CENTRALLY MEDIATED INTESTINAL STIMULATION BY MORPHINE

  • 1 January 1977
    • journal article
    • research article
    • Vol. 202  (1) , 174-181
Abstract
The effects of intraventricularly (i.v.) administered morphine, apomorphine and epinephrine on the small intestine were studied. Adult cats were implanted chronically with extracellular, monopolar electrodes at equal intervals along the entire small intestine. A Collison cannula was placed in the left lateral cerebral ventricle.

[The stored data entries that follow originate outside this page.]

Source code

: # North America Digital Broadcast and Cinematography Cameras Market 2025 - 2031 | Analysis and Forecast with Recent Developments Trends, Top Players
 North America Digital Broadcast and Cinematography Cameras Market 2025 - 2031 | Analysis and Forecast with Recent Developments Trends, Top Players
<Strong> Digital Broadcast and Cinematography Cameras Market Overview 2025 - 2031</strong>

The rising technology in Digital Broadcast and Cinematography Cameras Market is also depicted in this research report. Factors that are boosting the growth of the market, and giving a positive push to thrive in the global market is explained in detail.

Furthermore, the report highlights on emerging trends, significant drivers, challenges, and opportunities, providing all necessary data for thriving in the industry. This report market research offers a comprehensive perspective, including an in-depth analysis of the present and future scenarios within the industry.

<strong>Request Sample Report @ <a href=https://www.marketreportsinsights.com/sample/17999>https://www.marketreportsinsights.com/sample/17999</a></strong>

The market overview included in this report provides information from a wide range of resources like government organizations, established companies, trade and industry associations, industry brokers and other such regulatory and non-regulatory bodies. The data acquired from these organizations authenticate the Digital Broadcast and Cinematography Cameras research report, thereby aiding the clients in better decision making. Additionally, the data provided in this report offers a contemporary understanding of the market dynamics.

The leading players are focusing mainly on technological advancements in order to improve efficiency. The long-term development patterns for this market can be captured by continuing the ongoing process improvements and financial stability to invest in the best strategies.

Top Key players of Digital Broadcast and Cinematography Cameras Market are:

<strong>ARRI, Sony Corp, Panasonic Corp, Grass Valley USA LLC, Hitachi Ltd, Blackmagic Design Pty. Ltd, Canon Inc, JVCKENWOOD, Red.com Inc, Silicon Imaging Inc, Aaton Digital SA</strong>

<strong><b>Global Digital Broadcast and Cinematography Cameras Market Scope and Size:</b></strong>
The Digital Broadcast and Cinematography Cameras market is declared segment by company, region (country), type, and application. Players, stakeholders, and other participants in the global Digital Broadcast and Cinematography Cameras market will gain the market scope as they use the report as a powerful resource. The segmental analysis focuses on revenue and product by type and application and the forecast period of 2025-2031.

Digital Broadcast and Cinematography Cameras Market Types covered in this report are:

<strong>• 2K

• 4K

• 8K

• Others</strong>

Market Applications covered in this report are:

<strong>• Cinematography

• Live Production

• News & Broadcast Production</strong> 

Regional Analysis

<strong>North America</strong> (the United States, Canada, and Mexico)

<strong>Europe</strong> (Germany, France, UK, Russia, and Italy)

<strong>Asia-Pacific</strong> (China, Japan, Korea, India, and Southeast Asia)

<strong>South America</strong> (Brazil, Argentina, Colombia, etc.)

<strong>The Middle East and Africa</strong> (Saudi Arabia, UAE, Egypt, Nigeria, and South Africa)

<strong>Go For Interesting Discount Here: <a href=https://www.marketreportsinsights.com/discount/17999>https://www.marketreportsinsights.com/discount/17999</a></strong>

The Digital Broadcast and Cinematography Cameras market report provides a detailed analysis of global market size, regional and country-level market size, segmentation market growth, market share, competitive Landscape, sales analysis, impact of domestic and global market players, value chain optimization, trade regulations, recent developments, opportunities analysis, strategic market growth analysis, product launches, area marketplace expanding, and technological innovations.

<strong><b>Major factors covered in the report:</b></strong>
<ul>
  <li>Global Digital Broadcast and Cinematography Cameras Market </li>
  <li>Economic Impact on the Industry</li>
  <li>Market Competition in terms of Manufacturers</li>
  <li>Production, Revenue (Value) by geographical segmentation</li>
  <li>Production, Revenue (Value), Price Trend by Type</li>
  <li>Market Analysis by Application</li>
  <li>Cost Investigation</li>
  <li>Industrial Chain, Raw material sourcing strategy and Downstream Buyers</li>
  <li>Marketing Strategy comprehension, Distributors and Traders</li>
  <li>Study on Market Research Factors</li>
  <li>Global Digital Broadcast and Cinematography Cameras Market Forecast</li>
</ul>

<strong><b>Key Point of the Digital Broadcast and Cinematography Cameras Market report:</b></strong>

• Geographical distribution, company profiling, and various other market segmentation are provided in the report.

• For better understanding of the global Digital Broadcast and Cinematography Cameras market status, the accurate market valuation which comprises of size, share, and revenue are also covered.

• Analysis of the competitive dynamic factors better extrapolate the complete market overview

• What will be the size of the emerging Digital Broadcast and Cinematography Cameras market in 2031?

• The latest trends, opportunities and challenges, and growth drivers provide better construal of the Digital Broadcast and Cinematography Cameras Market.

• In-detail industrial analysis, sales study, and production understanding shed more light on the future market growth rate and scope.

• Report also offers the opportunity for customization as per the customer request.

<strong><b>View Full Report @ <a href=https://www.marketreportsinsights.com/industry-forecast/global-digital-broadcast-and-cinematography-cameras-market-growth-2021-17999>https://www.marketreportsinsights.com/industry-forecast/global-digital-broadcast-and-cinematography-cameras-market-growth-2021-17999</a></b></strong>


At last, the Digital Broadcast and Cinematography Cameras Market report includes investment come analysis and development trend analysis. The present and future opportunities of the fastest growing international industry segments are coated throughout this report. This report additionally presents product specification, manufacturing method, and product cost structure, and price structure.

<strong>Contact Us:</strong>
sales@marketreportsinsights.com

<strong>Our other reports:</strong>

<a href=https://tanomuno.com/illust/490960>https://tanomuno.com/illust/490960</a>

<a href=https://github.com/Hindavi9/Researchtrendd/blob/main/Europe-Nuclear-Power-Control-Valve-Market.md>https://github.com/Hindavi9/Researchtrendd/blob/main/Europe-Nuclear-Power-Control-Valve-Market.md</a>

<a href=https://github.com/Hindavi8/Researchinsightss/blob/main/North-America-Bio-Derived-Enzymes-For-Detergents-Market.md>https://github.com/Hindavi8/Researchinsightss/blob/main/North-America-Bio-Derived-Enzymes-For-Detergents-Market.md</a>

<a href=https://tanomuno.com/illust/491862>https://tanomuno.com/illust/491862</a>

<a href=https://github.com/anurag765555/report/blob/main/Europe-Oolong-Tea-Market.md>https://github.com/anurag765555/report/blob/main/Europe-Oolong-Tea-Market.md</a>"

In animals that did not respond with emesis, morphine sulfate (200 .mu.g) administered i.vt. increased the incidence of spike potentials over the proximal 3/4 of the small intestine almost immediately. The response to i.vt. morphine was abolished by pretreatment with i.vt. naloxone HCl (200 .mu.g) and was not obtained after peripheral (i.p.) morphine injection at the same dose effective centrally. No change in the number of spike potentials occurred after i.vt. administration of 2 other potent emetic agents, apomorphine HCl (200 .mu.g) and epinephrine HCl (150 .mu.g), in animals that did not respond with emesis. The increased incidence of spike potentials after i.vt. morphine is probably a naloxone-sensitive, centrally mediated event not associated with activation of the central emetic mechanism.